A riguardo conta molto la buona informazione. Qual è stato e qual è il contributo di Internet?
“Purtroppo Internet veicola anche informazioni non vere. Spesso c’è una dietrologia che impera. E’ più facile credere alle stupidaggini. Ogni paziente si è guardato su Internet la sua malattia. Arriva convinto di saperne più di te e valuta la diagnosi in base al fatto che il medico gli dica le stesse cose che ha letto in Rete. Tanto che ogni tanto devo intervenire con una frase che fra medici ci diciamo spesso: guardi che il signor Google non è laureato”.

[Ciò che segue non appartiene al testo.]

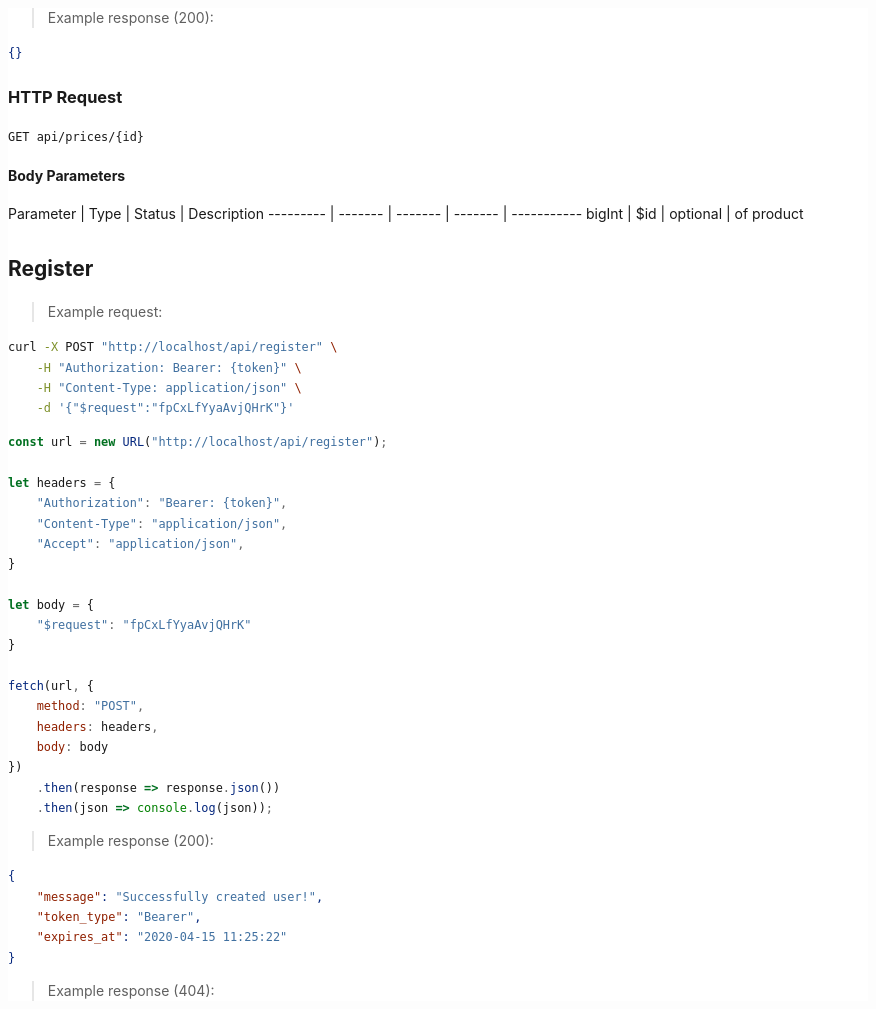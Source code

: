 > Example response (200):

```json
{}
```

### HTTP Request
`GET api/prices/{id}`

#### Body Parameters

Parameter | Type | Status | Description
--------- | ------- | ------- | ------- | -----------
    bigInt | $id |  optional  | of product




## Register

> Example request:

```bash
curl -X POST "http://localhost/api/register" \
    -H "Authorization: Bearer: {token}" \
    -H "Content-Type: application/json" \
    -d '{"$request":"fpCxLfYyaAvjQHrK"}'

```

```javascript
const url = new URL("http://localhost/api/register");

let headers = {
    "Authorization": "Bearer: {token}",
    "Content-Type": "application/json",
    "Accept": "application/json",
}

let body = {
    "$request": "fpCxLfYyaAvjQHrK"
}

fetch(url, {
    method: "POST",
    headers: headers,
    body: body
})
    .then(response => response.json())
    .then(json => console.log(json));
```

> Example response (200):

```json
{
    "message": "Successfully created user!",
    "token_type": "Bearer",
    "expires_at": "2020-04-15 11:25:22"
}
```
> Example response (404):
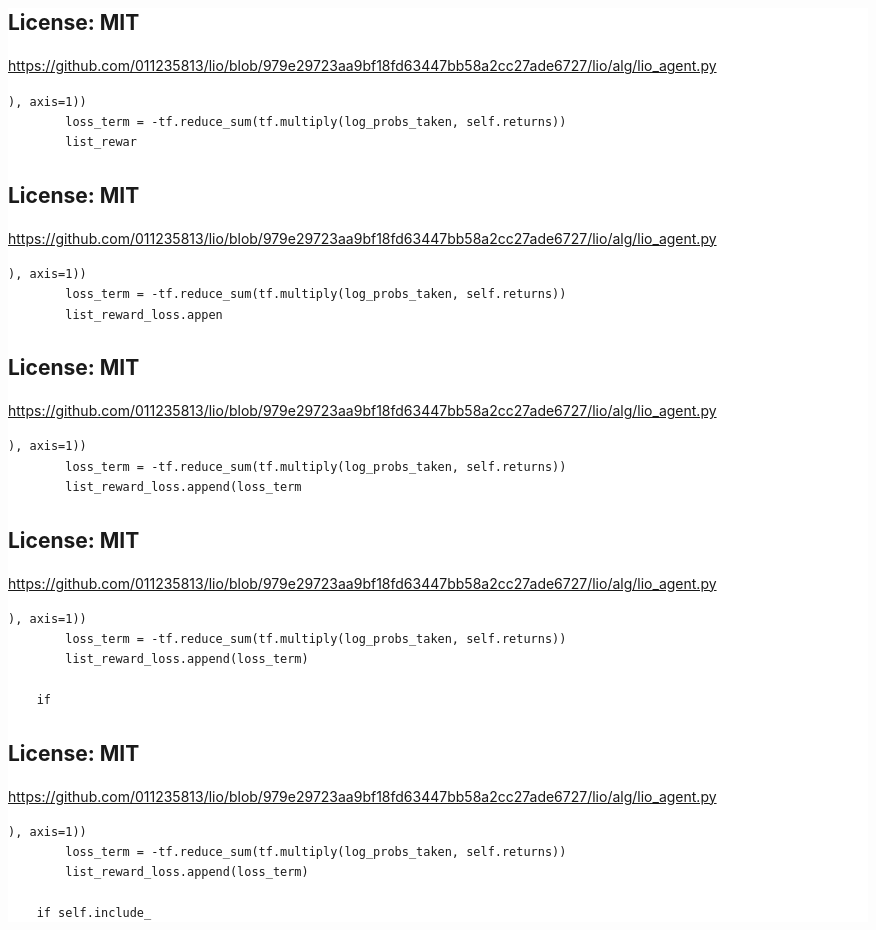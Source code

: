 ## License: MIT
https://github.com/011235813/lio/blob/979e29723aa9bf18fd63447bb58a2cc27ade6727/lio/alg/lio_agent.py

```
), axis=1))
        loss_term = -tf.reduce_sum(tf.multiply(log_probs_taken, self.returns))
        list_rewar
```


## License: MIT
https://github.com/011235813/lio/blob/979e29723aa9bf18fd63447bb58a2cc27ade6727/lio/alg/lio_agent.py

```
), axis=1))
        loss_term = -tf.reduce_sum(tf.multiply(log_probs_taken, self.returns))
        list_reward_loss.appen
```


## License: MIT
https://github.com/011235813/lio/blob/979e29723aa9bf18fd63447bb58a2cc27ade6727/lio/alg/lio_agent.py

```
), axis=1))
        loss_term = -tf.reduce_sum(tf.multiply(log_probs_taken, self.returns))
        list_reward_loss.append(loss_term
```


## License: MIT
https://github.com/011235813/lio/blob/979e29723aa9bf18fd63447bb58a2cc27ade6727/lio/alg/lio_agent.py

```
), axis=1))
        loss_term = -tf.reduce_sum(tf.multiply(log_probs_taken, self.returns))
        list_reward_loss.append(loss_term)

    if
```


## License: MIT
https://github.com/011235813/lio/blob/979e29723aa9bf18fd63447bb58a2cc27ade6727/lio/alg/lio_agent.py

```
), axis=1))
        loss_term = -tf.reduce_sum(tf.multiply(log_probs_taken, self.returns))
        list_reward_loss.append(loss_term)

    if self.include_
```

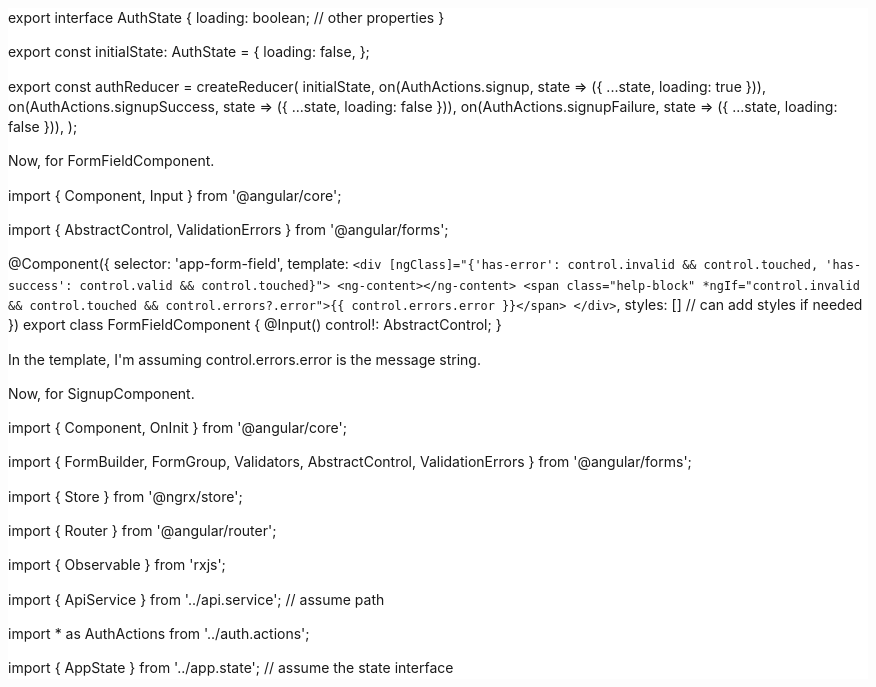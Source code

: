 export interface AuthState {
  loading: boolean;
  // other properties
}

export const initialState: AuthState = {
  loading: false,
};

export const authReducer = createReducer(
  initialState,
  on(AuthActions.signup, state => ({ ...state, loading: true })),
  on(AuthActions.signupSuccess, state => ({ ...state, loading: false })),
  on(AuthActions.signupFailure, state => ({ ...state, loading: false })),
);

Now, for FormFieldComponent.

import { Component, Input } from '@angular/core';

import { AbstractControl, ValidationErrors } from '@angular/forms';

@Component({
  selector: 'app-form-field',
  template: `
    <div [ngClass]="{'has-error': control.invalid && control.touched, 'has-success': control.valid && control.touched}">
      <ng-content></ng-content>
      <span class="help-block" *ngIf="control.invalid && control.touched && control.errors?.error">{{ control.errors.error }}</span>
    </div>
  `,
  styles: [] // can add styles if needed
})
export class FormFieldComponent {
  @Input() control!: AbstractControl;
}

In the template, I'm assuming control.errors.error is the message string.

Now, for SignupComponent.

import { Component, OnInit } from '@angular/core';

import { FormBuilder, FormGroup, Validators, AbstractControl, ValidationErrors } from '@angular/forms';

import { Store } from '@ngrx/store';

import { Router } from '@angular/router';

import { Observable } from 'rxjs';

import { ApiService } from '../api.service'; // assume path

import * as AuthActions from '../auth.actions';

import { AppState } from '../app.state'; // assume the state interface
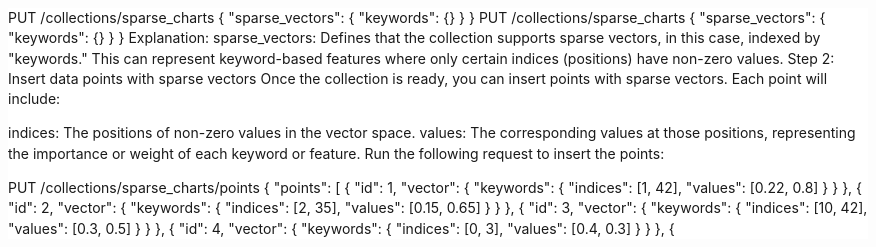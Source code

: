 PUT /collections/sparse_charts
{
    "sparse_vectors": {
        "keywords": {}
    }
}
PUT /collections/sparse_charts
{
    "sparse_vectors": {
        "keywords": {}
    }
}
Explanation:
sparse_vectors: Defines that the collection supports sparse vectors, in this case, indexed by "keywords." This can represent keyword-based features where only certain indices (positions) have non-zero values.
Step 2: Insert data points with sparse vectors
Once the collection is ready, you can insert points with sparse vectors. Each point will include:

indices: The positions of non-zero values in the vector space.
values: The corresponding values at those positions, representing the importance or weight of each keyword or feature.
Run the following request to insert the points:

PUT /collections/sparse_charts/points
{
    "points": [
        {
            "id": 1,
            "vector": {
                "keywords": {
                    "indices": [1, 42],
                    "values": [0.22, 0.8]
                }
            }
        },
        {
            "id": 2,
            "vector": {
                "keywords": {
                    "indices": [2, 35],
                    "values": [0.15, 0.65]
                }
            }
        },
        {
            "id": 3,
            "vector": {
                "keywords": {
                    "indices": [10, 42],
                    "values": [0.3, 0.5]
                }
            }
        },
        {
            "id": 4,
            "vector": {
                "keywords": {
                    "indices": [0, 3],
                    "values": [0.4, 0.3]
                }
            }
        },
        {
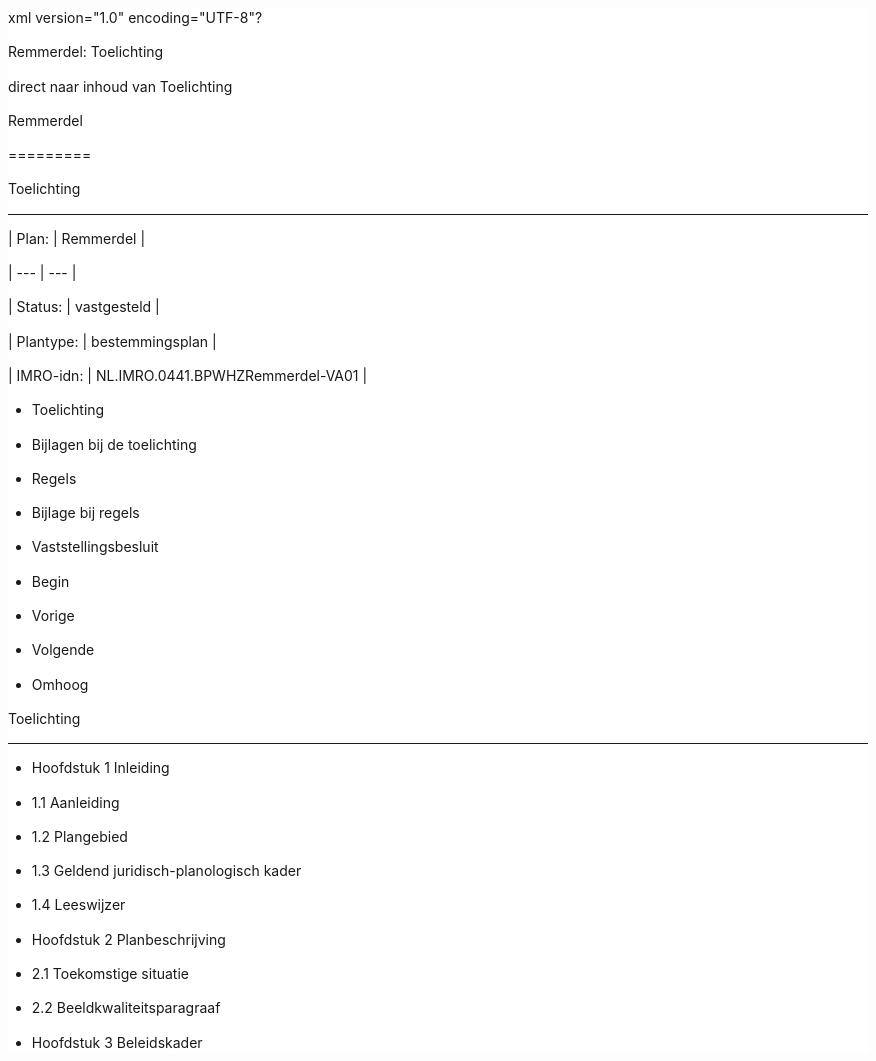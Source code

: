 xml version\="1\.0" encoding\="UTF\-8"?

Remmerdel: Toelichting

direct naar inhoud van Toelichting

Remmerdel

=========

Toelichting

-----------

| Plan: | Remmerdel |

| --- | --- |

| Status: | vastgesteld |

| Plantype: | bestemmingsplan |

| IMRO\-idn: | NL.IMRO.0441\.BPWHZRemmerdel\-VA01 |

* Toelichting

* Bijlagen bij de toelichting

* Regels

* Bijlage bij regels

* Vaststellingsbesluit

* Begin

* Vorige

* Volgende

* Omhoog

Toelichting

-----------

* Hoofdstuk 1 Inleiding

+ 1\.1 Aanleiding

+ 1\.2 Plangebied

+ 1\.3 Geldend juridisch\-planologisch kader

+ 1\.4 Leeswijzer

* Hoofdstuk 2 Planbeschrijving

+ 2\.1 Toekomstige situatie

+ 2\.2 Beeldkwaliteitsparagraaf

* Hoofdstuk 3 Beleidskader
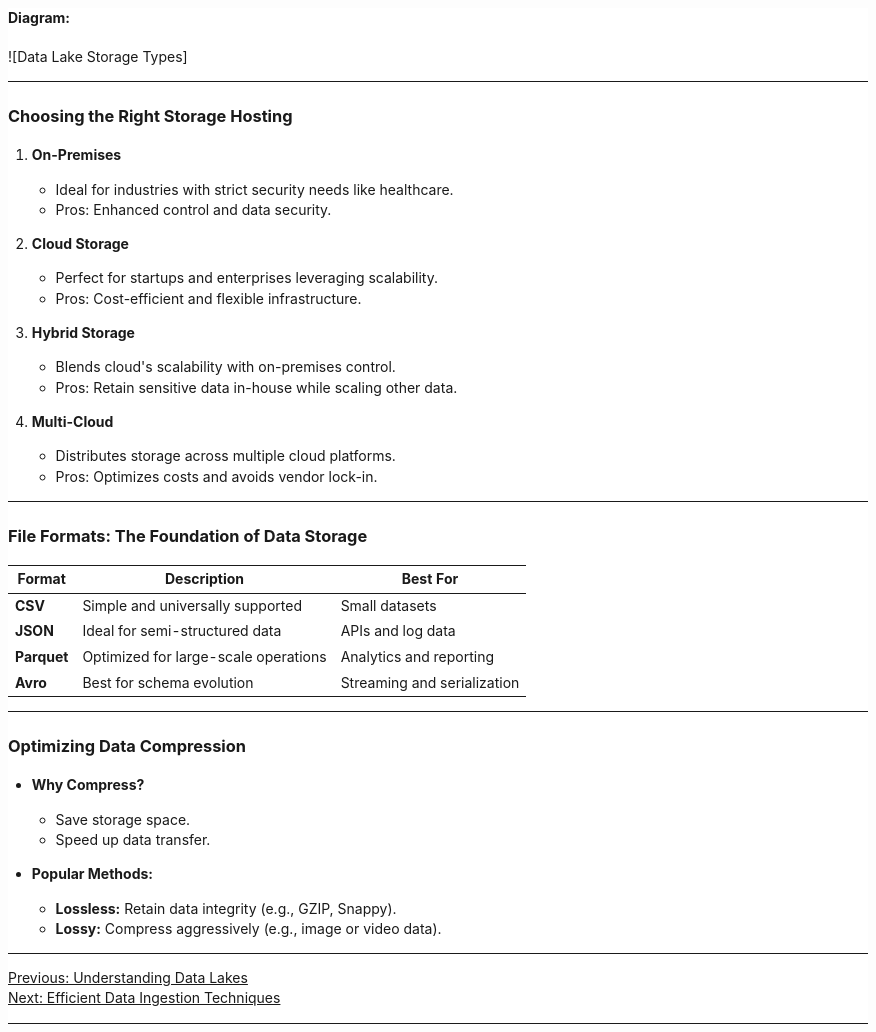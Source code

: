 #### Diagram:
![Data Lake Storage Types]

---

### Choosing the Right Storage Hosting

1. **On-Premises**
   - Ideal for industries with strict security needs like healthcare.
   - Pros: Enhanced control and data security.

2. **Cloud Storage**
   - Perfect for startups and enterprises leveraging scalability.
   - Pros: Cost-efficient and flexible infrastructure.

3. **Hybrid Storage**
   - Blends cloud's scalability with on-premises control.
   - Pros: Retain sensitive data in-house while scaling other data.

4. **Multi-Cloud**
   - Distributes storage across multiple cloud platforms.
   - Pros: Optimizes costs and avoids vendor lock-in.

---

### File Formats: The Foundation of Data Storage

| **Format** | **Description**                          | **Best For**                   |
|------------|------------------------------------------|---------------------------------|
| **CSV**    | Simple and universally supported         | Small datasets                 |
| **JSON**   | Ideal for semi-structured data           | APIs and log data              |
| **Parquet**| Optimized for large-scale operations     | Analytics and reporting        |
| **Avro**   | Best for schema evolution                | Streaming and serialization    |

---

### Optimizing Data Compression

- **Why Compress?**
  - Save storage space.
  - Speed up data transfer.

- **Popular Methods:**
  - **Lossless:** Retain data integrity (e.g., GZIP, Snappy).
  - **Lossy:** Compress aggressively (e.g., image or video data).

---

[Previous: Understanding Data Lakes](#chapter-1-understanding-data-lakes)  
[Next: Efficient Data Ingestion Techniques](#chapter-3-efficient-data-ingestion-techniques)

---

Questo è un aspetto, ma c’è anche da dire che Internet ha avuto il merito di accelerare le informazioni, mettendo in Rete le conquiste, condividendo i traguardi raggiunti.
“Sì, è indubbio. E forse anche grazie a questo che è un po’ scomparsa la figura del medico “padreterno” da cui scendevano giù perle di verità. E questo è un bene. Perché se è vero che il cuore assomiglia ad un marchingegno ingegneristico perfetto, e quindi il più delle volte nel tentativo di riaggiustarlo e di rimetterlo in funzione prevale un approccio meccanico, è altrettanto certo che rompere certe distanze aggiunge valore alla diagnosi e alla cura. E allora mi sento di dover dire che se i progressi tecnologici hanno fatto tanto per il cuore, l’approccio diretto e umano nei confronti del malato non può essere sostituito. Con i miei pazienti c’è forte empatia, me li ricordo tutti, e ogni volta mi piace venire a conoscenza anche di tutti quegli aspetti che fanno da corollario alla vita del malato e che poi di certo influiscono sulla sua salute. Solo un approccio più umano aiuta il paziente a stare meglio”.